# Computer Vision Pipeline For Object Recognition

Kevin Zhang and Felipe Hofmann December 13th, 2017

# Abstract

We propose to implement a computer vision pipeline for object recognition. This pipeline will read input from a camera, detect and recognize objects, and display an annotated image on the VGA monitor. The basic user experience is as follows: the user presses a button and a box appears on the screen - the user holds an arbitrary object in front of the camera so that it shows up in the box. When the button is released, the FPGA learns to recognize the object and highlights it on the screen.

# Motivation

State of the art computer vision systems achieve above-human levels of accuracy on object recognition tasks such as ImageNet, Cifar, and CoCo. However, state-of-the-art models such as ResNet are virtually impossible to run in realtime, and even the least resource intensive models which still achieve human level accuracy can consume >375 watts, which translates to roughly 40 joules per frame processed.
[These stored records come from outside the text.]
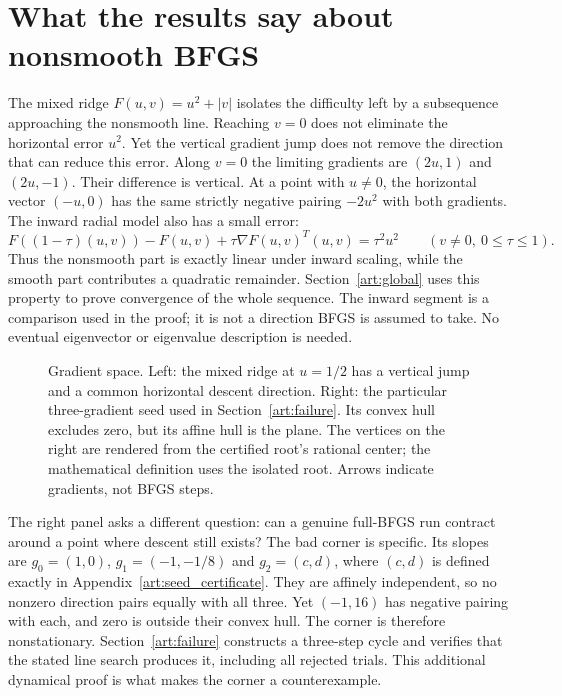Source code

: \section{What the results say about nonsmooth BFGS}\label{art:geometry}

The mixed ridge $F(u,v)=u^2+|v|$ isolates the difficulty left by a
subsequence approaching the nonsmooth line. Reaching $v=0$ does not eliminate
the horizontal error $u^2$. Yet the vertical gradient jump does not remove
the direction that can reduce this error. Along $v=0$ the limiting gradients are $(2u,1)$ and
$(2u,-1)$. Their difference is vertical. At a point with $u\ne0$, the
horizontal vector $(-u,0)$ has the same strictly negative pairing $-2u^2$
with both gradients. The inward radial model also has a small error:
\[
 F((1-\tau)(u,v))-F(u,v)+\tau\nabla F(u,v)^T(u,v)
       =\tau^2u^2\qquad(v\ne0,\ 0\le\tau\le1).
\]
Thus the nonsmooth part is exactly linear under inward scaling, while the
smooth part contributes a quadratic remainder. Section~\ref{art:global}
uses this property to prove convergence of the whole sequence. The inward
segment is a comparison used in the proof; it is not a direction BFGS is
assumed to take. No eventual eigenvector or eigenvalue description is needed.

\begin{figure}[htbp]
\centering

\caption{Gradient space. Left: the mixed ridge at $u=1/2$ has a vertical
jump and a common horizontal descent direction. Right: the particular
three-gradient seed used in Section~\ref{art:failure}. Its convex hull
excludes zero, but its affine hull is the plane. The vertices on the right
are rendered from the certified root's rational center; the mathematical
definition uses the isolated root. Arrows indicate gradients, not BFGS steps.}
\label{art:gradient-geometry}
\end{figure}

The right panel asks a different question: can a genuine full-BFGS run
contract around a point where descent still exists? The bad corner is specific. Its slopes
are $g_0=(1,0)$, $g_1=(-1,-1/8)$ and $g_2=(c,d)$, where $(c,d)$ is
defined exactly in Appendix~\ref{art:seed_certificate}. They are affinely
independent, so no nonzero direction pairs equally with all three. Yet
$(-1,16)$ has negative pairing with each, and zero is outside their convex
hull. The corner is therefore nonstationary. Section~\ref{art:failure}
constructs a three-step cycle and verifies that the stated line search
produces it, including all rejected trials. This additional dynamical proof
is what makes the corner a counterexample.

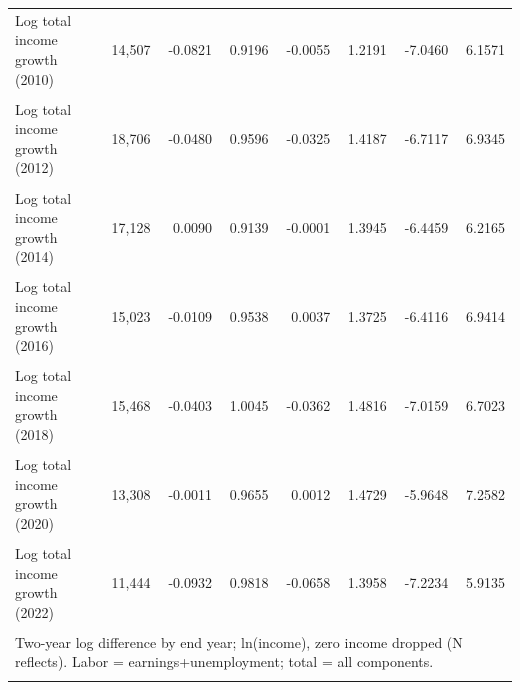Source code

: \begin{table}[htbp]
{\begin{tabular}{lrrrrrrr}
Log total income growth (2010) & 14,507 & -0.0821 & 0.9196 & -0.0055 & 1.2191 & -7.0460 & 6.1571 \\\\
Log total income growth (2012) & 18,706 & -0.0480 & 0.9596 & -0.0325 & 1.4187 & -6.7117 & 6.9345 \\\\
Log total income growth (2014) & 17,128 & 0.0090 & 0.9139 & -0.0001 & 1.3945 & -6.4459 & 6.2165 \\\\
Log total income growth (2016) & 15,023 & -0.0109 & 0.9538 & 0.0037 & 1.3725 & -6.4116 & 6.9414 \\\\
Log total income growth (2018) & 15,468 & -0.0403 & 1.0045 & -0.0362 & 1.4816 & -7.0159 & 6.7023 \\\\
Log total income growth (2020) & 13,308 & -0.0011 & 0.9655 & 0.0012 & 1.4729 & -5.9648 & 7.2582 \\\\
Log total income growth (2022) & 11,444 & -0.0932 & 0.9818 & -0.0658 & 1.3958 & -7.2234 & 5.9135 \\\\
\bottomrule
\multicolumn{8}{l}{\footnotesize Two-year log difference by end year; ln(income), zero income dropped (N reflects). Labor = earnings+unemployment; total = all components.} \\\\
\end{tabular}}
\end{table}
We want to see how far we can get with a cheap, low-resolution camera - without expensive depth sensors or shortcuts such as infrared LED tags - and a Virtex-II FPGA which consumes <50 watts yet achieves a significantly higher frame rate, coming out to an average of less than 1 joule per frame processed.

# **Design**

We plan to attach a CCX-Z<sub>11</sub> camera to the labkit through the s-video port, decode the video signal with the onboard ADV<sub>7185</sub> decoder chip, process the frames in real time, and write to a VGA monitor with the onboard ADV<sub>7125</sub> video encoder. The high-level block diagram for our implementation is shown below.<sup>1</sup>



Figure 1: High-level block diagram showing the camera-to-vga pipeline.

Due to the limited memory size of the BRAMs, we will be using one of the two 512kx36 ZBT SRAMs soldered onto the labkit to store the frame for processing. Furthermore, because of the 2 clock cycle delay from the read/write signal to retrieval/execution, special care needs to be taken when retrieving pixel values.

The hue and edge analyzers are discussed in greater detail in later subsections.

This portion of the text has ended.